Print the listing below again. Change nothing.

[Dataset — start]

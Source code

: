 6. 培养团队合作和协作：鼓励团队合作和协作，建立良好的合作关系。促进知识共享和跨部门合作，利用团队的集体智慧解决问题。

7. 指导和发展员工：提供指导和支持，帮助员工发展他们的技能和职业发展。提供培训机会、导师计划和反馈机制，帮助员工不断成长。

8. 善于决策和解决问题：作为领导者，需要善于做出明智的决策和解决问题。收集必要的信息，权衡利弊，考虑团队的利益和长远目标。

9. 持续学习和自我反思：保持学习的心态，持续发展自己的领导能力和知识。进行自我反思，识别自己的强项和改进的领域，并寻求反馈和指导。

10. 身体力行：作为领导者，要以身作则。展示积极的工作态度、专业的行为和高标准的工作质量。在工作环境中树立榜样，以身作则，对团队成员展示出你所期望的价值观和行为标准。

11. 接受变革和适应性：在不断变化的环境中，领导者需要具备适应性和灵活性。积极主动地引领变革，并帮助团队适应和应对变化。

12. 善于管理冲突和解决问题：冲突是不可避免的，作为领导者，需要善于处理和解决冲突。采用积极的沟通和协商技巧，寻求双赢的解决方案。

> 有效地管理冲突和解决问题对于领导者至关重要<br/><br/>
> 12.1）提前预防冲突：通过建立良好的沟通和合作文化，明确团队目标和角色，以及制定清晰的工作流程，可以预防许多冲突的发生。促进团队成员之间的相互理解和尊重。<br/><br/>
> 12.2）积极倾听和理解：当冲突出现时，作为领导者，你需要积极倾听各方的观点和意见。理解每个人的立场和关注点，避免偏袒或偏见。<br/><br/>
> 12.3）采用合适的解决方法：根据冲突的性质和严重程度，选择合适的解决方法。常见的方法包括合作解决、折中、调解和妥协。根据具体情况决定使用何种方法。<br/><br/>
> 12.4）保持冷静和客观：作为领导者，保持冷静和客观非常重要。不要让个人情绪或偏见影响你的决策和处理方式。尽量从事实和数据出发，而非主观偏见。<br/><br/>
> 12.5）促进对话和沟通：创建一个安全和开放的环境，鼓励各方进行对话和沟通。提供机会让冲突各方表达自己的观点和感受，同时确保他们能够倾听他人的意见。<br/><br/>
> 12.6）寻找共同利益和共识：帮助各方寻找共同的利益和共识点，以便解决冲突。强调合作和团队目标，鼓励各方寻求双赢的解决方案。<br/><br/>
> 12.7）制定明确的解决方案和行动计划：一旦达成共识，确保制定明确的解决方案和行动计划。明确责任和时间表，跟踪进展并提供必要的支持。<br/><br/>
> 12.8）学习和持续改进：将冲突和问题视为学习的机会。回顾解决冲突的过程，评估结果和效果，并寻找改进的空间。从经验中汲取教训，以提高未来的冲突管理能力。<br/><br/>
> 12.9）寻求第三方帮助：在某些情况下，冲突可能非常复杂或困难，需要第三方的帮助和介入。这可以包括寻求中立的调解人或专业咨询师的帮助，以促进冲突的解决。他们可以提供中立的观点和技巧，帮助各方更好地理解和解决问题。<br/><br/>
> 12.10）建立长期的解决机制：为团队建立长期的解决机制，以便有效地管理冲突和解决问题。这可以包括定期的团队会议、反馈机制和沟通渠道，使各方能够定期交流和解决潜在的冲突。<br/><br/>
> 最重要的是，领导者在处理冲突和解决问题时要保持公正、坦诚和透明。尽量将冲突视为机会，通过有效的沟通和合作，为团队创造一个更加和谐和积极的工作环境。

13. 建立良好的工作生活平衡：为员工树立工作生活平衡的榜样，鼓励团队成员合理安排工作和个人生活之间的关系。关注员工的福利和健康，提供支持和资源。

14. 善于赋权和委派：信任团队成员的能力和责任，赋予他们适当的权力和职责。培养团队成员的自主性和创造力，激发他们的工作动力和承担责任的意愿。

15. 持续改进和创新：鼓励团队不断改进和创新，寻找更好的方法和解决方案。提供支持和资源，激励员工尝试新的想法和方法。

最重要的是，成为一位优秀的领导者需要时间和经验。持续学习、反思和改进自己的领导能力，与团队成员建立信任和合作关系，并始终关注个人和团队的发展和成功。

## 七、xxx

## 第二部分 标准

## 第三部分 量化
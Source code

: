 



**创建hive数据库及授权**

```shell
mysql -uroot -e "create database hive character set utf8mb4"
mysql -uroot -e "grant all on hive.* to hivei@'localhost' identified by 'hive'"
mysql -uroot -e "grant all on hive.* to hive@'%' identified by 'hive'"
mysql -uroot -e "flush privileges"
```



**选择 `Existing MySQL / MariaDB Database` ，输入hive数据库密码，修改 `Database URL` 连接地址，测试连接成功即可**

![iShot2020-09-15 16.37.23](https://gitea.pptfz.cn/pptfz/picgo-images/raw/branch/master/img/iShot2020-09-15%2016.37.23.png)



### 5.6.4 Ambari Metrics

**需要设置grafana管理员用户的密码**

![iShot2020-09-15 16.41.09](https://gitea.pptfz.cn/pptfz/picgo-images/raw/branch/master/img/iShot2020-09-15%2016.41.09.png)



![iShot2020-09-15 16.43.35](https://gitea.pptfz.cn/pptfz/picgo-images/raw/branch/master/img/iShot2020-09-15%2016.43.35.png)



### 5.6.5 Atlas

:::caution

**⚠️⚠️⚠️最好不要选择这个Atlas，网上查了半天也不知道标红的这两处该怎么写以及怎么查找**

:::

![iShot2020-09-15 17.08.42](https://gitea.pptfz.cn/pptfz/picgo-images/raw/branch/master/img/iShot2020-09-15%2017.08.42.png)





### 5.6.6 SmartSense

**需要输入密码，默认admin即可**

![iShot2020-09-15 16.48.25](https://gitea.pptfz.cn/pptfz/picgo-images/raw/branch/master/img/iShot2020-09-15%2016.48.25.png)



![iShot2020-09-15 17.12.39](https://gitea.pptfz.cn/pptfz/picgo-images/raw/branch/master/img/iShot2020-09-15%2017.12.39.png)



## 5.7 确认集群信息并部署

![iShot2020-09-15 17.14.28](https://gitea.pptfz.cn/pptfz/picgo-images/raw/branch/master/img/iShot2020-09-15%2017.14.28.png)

[Dataset — finish]

**Reply:**
Source code

: 6. 培养团队合作和协作：鼓励团队合作和协作，建立良好的合作关系。促进知识共享和跨部门合作，利用团队的集体智慧解决问题。

7. 指导和发展员工：提供指导和支持，帮助员工发展他们的技能和职业发展。提供培训机会、导师计划和反馈机制，帮助员工不断成长。

8. 善于决策和解决问题：作为领导者，需要善于做出明智的决策和解决问题。收集必要的信息，权衡利弊，考虑团队的利益和长远目标。

9. 持续学习和自我反思：保持学习的心态，持续发展自己的领导能力和知识。进行自我反思，识别自己的强项和改进的领域，并寻求反馈和指导。

10. 身体力行：作为领导者，要以身作则。展示积极的工作态度、专业的行为和高标准的工作质量。在工作环境中树立榜样，以身作则，对团队成员展示出你所期望的价值观和行为标准。

11. 接受变革和适应性：在不断变化的环境中，领导者需要具备适应性和灵活性。积极主动地引领变革，并帮助团队适应和应对变化。

12. 善于管理冲突和解决问题：冲突是不可避免的，作为领导者，需要善于处理和解决冲突。采用积极的沟通和协商技巧，寻求双赢的解决方案。

> 有效地管理冲突和解决问题对于领导者至关重要<br/><br/>
> 12.1）提前预防冲突：通过建立良好的沟通和合作文化，明确团队目标和角色，以及制定清晰的工作流程，可以预防许多冲突的发生。促进团队成员之间的相互理解和尊重。<br/><br/>
> 12.2）积极倾听和理解：当冲突出现时，作为领导者，你需要积极倾听各方的观点和意见。理解每个人的立场和关注点，避免偏袒或偏见。<br/><br/>
> 12.3）采用合适的解决方法：根据冲突的性质和严重程度，选择合适的解决方法。常见的方法包括合作解决、折中、调解和妥协。根据具体情况决定使用何种方法。<br/><br/>
> 12.4）保持冷静和客观：作为领导者，保持冷静和客观非常重要。不要让个人情绪或偏见影响你的决策和处理方式。尽量从事实和数据出发，而非主观偏见。<br/><br/>
> 12.5）促进对话和沟通：创建一个安全和开放的环境，鼓励各方进行对话和沟通。提供机会让冲突各方表达自己的观点和感受，同时确保他们能够倾听他人的意见。<br/><br/>
> 12.6）寻找共同利益和共识：帮助各方寻找共同的利益和共识点，以便解决冲突。强调合作和团队目标，鼓励各方寻求双赢的解决方案。<br/><br/>
> 12.7）制定明确的解决方案和行动计划：一旦达成共识，确保制定明确的解决方案和行动计划。明确责任和时间表，跟踪进展并提供必要的支持。<br/><br/>
> 12.8）学习和持续改进：将冲突和问题视为学习的机会。回顾解决冲突的过程，评估结果和效果，并寻找改进的空间。从经验中汲取教训，以提高未来的冲突管理能力。<br/><br/>
> 12.9）寻求第三方帮助：在某些情况下，冲突可能非常复杂或困难，需要第三方的帮助和介入。这可以包括寻求中立的调解人或专业咨询师的帮助，以促进冲突的解决。他们可以提供中立的观点和技巧，帮助各方更好地理解和解决问题。<br/><br/>
> 12.10）建立长期的解决机制：为团队建立长期的解决机制，以便有效地管理冲突和解决问题。这可以包括定期的团队会议、反馈机制和沟通渠道，使各方能够定期交流和解决潜在的冲突。<br/><br/>
> 最重要的是，领导者在处理冲突和解决问题时要保持公正、坦诚和透明。尽量将冲突视为机会，通过有效的沟通和合作，为团队创造一个更加和谐和积极的工作环境。

13. 建立良好的工作生活平衡：为员工树立工作生活平衡的榜样，鼓励团队成员合理安排工作和个人生活之间的关系。关注员工的福利和健康，提供支持和资源。

14. 善于赋权和委派：信任团队成员的能力和责任，赋予他们适当的权力和职责。培养团队成员的自主性和创造力，激发他们的工作动力和承担责任的意愿。

15. 持续改进和创新：鼓励团队不断改进和创新，寻找更好的方法和解决方案。提供支持和资源，激励员工尝试新的想法和方法。

最重要的是，成为一位优秀的领导者需要时间和经验。持续学习、反思和改进自己的领导能力，与团队成员建立信任和合作关系，并始终关注个人和团队的发展和成功。

## 七、xxx

## 第二部分 标准

## 第三部分 量化
Source code

: 



**创建hive数据库及授权**

```shell
mysql -uroot -e "create database hive character set utf8mb4"
mysql -uroot -e "grant all on hive.* to hivei@'localhost' identified by 'hive'"
mysql -uroot -e "grant all on hive.* to hive@'%' identified by 'hive'"
mysql -uroot -e "flush privileges"
```



**选择 `Existing MySQL / MariaDB Database` ，输入hive数据库密码，修改 `Database URL` 连接地址，测试连接成功即可**

![iShot2020-09-15 16.37.23](https://gitea.pptfz.cn/pptfz/picgo-images/raw/branch/master/img/iShot2020-09-15%2016.37.23.png)



### 5.6.4 Ambari Metrics

**需要设置grafana管理员用户的密码**

![iShot2020-09-15 16.41.09](https://gitea.pptfz.cn/pptfz/picgo-images/raw/branch/master/img/iShot2020-09-15%2016.41.09.png)



![iShot2020-09-15 16.43.35](https://gitea.pptfz.cn/pptfz/picgo-images/raw/branch/master/img/iShot2020-09-15%2016.43.35.png)



### 5.6.5 Atlas

:::caution

**⚠️⚠️⚠️最好不要选择这个Atlas，网上查了半天也不知道标红的这两处该怎么写以及怎么查找**

:::

![iShot2020-09-15 17.08.42](https://gitea.pptfz.cn/pptfz/picgo-images/raw/branch/master/img/iShot2020-09-15%2017.08.42.png)





### 5.6.6 SmartSense

**需要输入密码，默认admin即可**

![iShot2020-09-15 16.48.25](https://gitea.pptfz.cn/pptfz/picgo-images/raw/branch/master/img/iShot2020-09-15%2016.48.25.png)



![iShot2020-09-15 17.12.39](https://gitea.pptfz.cn/pptfz/picgo-images/raw/branch/master/img/iShot2020-09-15%2017.12.39.png)



## 5.7 确认集群信息并部署

![iShot2020-09-15 17.14.28](https://gitea.pptfz.cn/pptfz/picgo-images/raw/branch/master/img/iShot2020-09-15%2017.14.28.png)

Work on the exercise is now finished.